Riot mit Schrot

Der Aufstand nach dem Streik von jörn schulz

Nicolas Sarkozy hätte sich wohl gerne feiern lassen. Dass die Gewerkschaften entgegen ihren Ankündigungen überhaupt mit ihm reden, obwohl er ihre Bedingungen nicht erfüllt hat, ist ein erster Erfolg für den Präsidenten. Das ist nicht allein die Schuld der Gewerkschaftsbürokraten, die den Kampfeswillen der Basis zügeln. Der gewerkschaftliche Organisationsgrad ist mit acht Prozent extrem gering, umso wichtiger ist bei einem Streik die Solidarisierung der Bevölkerung. Doch auch in Frankreich hat sich der Sozialneid ausgebreitet. Statt sich darüber zu freuen, dass es Lohnabhängige gibt, die früh in Rente gehen können und für sich dasselbe zu fordern, meinen nun viele Franzosen, dass Lokführer und andere »Privilegierte« länger schuften sollten.

Doch die Etablierung einer rücksichtslosen Wettbewerbsgesellschaft hat ihren Preis. Wer gar nicht erst den Zugang zum Arbeitsmarkt findet, muss andere Wege finden, um sozialen Status zu erlangen. In den Banlieues, wo die Jugendarbeitslosigkeit bis zu 50 Prozent beträgt, ist die Frage, ob Lohnabhängige 37,5 oder 40 Jahre einzahlen müssen, um in Rente gehen zu können, nur von geringem Interesse.

Dass die Aufstände in Villiers-le-Bel und anderen Vororten begannen, kurz nachdem die Streiks im Transportsektor endeten, war Pech für Sarkozy.

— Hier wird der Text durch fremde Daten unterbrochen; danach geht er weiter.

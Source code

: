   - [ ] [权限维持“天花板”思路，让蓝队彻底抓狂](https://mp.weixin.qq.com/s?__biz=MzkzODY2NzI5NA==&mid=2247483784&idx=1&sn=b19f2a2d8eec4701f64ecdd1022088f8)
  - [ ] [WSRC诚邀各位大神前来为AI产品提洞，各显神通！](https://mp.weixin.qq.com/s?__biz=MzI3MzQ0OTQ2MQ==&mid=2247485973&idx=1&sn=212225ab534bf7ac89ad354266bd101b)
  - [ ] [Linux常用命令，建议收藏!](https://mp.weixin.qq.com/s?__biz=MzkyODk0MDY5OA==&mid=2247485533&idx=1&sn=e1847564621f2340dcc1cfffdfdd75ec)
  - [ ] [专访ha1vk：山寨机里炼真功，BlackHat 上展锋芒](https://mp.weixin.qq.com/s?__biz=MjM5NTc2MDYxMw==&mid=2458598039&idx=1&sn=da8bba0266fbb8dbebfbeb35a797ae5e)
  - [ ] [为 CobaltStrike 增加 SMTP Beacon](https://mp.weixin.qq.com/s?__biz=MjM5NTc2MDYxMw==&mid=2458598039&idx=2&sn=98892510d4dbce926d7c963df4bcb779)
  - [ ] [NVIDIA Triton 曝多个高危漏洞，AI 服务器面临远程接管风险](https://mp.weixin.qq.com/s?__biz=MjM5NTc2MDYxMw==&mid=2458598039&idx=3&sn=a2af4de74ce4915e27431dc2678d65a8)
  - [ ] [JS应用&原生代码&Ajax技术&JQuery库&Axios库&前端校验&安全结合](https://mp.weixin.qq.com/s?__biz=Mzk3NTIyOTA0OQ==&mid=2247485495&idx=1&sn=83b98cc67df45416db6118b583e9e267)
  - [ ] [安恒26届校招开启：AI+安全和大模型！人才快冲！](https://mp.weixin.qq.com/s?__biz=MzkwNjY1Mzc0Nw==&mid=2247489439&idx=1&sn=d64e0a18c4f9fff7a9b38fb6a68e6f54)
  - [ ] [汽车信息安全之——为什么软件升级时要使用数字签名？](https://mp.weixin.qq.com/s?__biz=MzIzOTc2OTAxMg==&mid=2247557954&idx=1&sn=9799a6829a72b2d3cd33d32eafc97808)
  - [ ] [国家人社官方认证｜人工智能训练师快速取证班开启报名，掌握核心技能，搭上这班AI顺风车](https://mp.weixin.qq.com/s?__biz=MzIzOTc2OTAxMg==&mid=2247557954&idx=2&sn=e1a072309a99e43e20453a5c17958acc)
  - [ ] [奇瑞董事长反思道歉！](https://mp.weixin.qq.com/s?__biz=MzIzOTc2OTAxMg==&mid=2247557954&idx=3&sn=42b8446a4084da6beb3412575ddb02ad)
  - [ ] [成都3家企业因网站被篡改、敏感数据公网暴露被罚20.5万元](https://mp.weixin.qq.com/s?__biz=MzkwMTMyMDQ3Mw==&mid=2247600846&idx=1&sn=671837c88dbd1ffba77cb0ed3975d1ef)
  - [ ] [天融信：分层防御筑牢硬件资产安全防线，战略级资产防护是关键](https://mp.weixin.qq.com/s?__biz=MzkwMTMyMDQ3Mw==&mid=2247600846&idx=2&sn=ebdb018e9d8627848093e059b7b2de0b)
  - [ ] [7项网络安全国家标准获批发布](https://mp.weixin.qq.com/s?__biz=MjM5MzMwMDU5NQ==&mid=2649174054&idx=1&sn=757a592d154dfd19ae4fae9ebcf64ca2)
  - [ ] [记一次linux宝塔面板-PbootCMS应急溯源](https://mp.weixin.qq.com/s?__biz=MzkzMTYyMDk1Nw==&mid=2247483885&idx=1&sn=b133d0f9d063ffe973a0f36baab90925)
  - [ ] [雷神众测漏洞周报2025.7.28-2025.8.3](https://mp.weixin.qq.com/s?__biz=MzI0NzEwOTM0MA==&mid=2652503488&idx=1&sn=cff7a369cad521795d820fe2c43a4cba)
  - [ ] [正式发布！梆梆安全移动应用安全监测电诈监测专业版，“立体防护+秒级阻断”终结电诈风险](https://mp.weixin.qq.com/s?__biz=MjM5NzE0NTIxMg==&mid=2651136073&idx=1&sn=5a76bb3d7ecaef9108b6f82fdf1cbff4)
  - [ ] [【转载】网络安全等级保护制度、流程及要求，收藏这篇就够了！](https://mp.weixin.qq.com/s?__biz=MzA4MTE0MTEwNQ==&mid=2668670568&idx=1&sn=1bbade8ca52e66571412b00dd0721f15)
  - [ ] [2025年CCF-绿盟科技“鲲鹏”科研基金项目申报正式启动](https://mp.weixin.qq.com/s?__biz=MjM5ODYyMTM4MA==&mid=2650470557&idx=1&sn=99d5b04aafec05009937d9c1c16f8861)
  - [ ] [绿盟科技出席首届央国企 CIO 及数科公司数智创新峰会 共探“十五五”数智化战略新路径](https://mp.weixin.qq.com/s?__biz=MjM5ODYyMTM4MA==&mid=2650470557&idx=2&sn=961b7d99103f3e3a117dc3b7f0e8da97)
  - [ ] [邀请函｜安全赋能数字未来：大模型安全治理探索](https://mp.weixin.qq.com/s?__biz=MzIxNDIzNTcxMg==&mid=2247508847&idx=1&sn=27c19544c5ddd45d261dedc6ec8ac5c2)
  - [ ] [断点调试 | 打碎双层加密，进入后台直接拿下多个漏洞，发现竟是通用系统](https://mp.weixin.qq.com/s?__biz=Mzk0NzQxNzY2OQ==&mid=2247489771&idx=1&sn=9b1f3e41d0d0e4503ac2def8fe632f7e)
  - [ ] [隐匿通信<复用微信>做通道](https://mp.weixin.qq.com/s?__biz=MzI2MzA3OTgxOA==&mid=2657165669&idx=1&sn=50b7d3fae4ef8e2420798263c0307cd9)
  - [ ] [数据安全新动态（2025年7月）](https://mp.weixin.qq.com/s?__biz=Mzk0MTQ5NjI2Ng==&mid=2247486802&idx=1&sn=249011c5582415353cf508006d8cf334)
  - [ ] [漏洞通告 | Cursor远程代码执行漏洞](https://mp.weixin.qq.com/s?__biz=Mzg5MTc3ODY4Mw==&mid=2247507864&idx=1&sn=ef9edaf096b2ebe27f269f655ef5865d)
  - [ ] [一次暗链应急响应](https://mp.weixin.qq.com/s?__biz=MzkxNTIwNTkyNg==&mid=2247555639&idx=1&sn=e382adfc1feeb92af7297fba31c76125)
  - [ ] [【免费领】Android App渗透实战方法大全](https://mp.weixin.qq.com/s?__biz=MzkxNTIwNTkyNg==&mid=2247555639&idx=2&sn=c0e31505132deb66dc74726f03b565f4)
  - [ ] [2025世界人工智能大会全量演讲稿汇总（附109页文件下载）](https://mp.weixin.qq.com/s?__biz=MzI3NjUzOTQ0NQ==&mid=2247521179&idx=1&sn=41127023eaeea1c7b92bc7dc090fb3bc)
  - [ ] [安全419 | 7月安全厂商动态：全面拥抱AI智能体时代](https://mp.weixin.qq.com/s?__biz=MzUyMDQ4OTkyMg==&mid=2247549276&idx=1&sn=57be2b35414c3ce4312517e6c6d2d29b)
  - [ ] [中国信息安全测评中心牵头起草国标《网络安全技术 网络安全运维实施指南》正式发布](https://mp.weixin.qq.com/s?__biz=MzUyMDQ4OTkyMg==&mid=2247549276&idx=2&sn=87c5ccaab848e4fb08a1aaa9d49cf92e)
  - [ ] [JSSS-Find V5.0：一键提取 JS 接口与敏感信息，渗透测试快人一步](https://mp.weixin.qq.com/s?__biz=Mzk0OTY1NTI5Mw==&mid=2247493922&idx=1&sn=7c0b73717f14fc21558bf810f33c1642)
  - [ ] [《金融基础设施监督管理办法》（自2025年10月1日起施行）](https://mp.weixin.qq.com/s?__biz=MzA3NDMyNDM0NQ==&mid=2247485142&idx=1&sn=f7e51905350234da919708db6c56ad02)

Es war aber wohl nur eine Frage der Zeit, denn geändert hat sich seit den Riots des Jahres 2005 nichts. Damals löste der Tod zweier Jugendlicher, die vor der Polizei geflohen waren, die Krawalle aus. Dass die Jugendlichen verfolgt wurden, hatte die Polizei geleugnet. Daher ist es nicht verwunderlich, dass kaum jemand dem Polizeibericht glaubt, demzufolge Moushin und Larami einem selbst verschuldeten Unfall und nicht dem Jagdfieber der Uniformierten zum Opfer fielen.

Nach Angaben der Polizei haben Demonstranten nun sogar mit Schrotgewehren geschossen. Damit nähert sich Frankreich »amerikanischen Zuständen«, doch anders als bei den Aufständen in den Armenvierteln der USA Ende der sechziger Jahre, wo viele Jugendgangs zu politischen Gruppen wurden oder sich solchen anschlossen, gibt es keine Politisierung, ja nicht einmal Forderungen. Auf ihre Weise ordnen sich die Jugendlichen der Banlieues in die Wettbewerbsgesellschaft ein, sie kämpfen mit ihren Mitteln um Status und den Zugang zu Konsumgütern. Das könnte ihre Integration erleichtern, zumal die Alternative zur Lohnarbeit nicht sonderlich attraktiv ist. Soziologische Studien in den USA haben ergeben, dass Kleinkriminelle ein geringeres Einkommen haben als Angestellte bei McDonald’s. In den Banlieues dürfte es nicht anders sein.

Der Trend geht jedoch, nicht nur in Frankreich, in eine andere Richtung. Die Lohnabhängigen sollen länger arbeiten, obwohl die gewaltige Steigerung der Produktivität eine Arbeitszeitverkürzung notwendig macht, wenn Erwerbslose integriert werden sollen. Sarkozy, der seinen Wahlerfolg auch seinem Image als harter Ordnungspolitiker verdankt, zieht es jedoch vor, den Aufstand als polizeiliches Problem zu betrachten.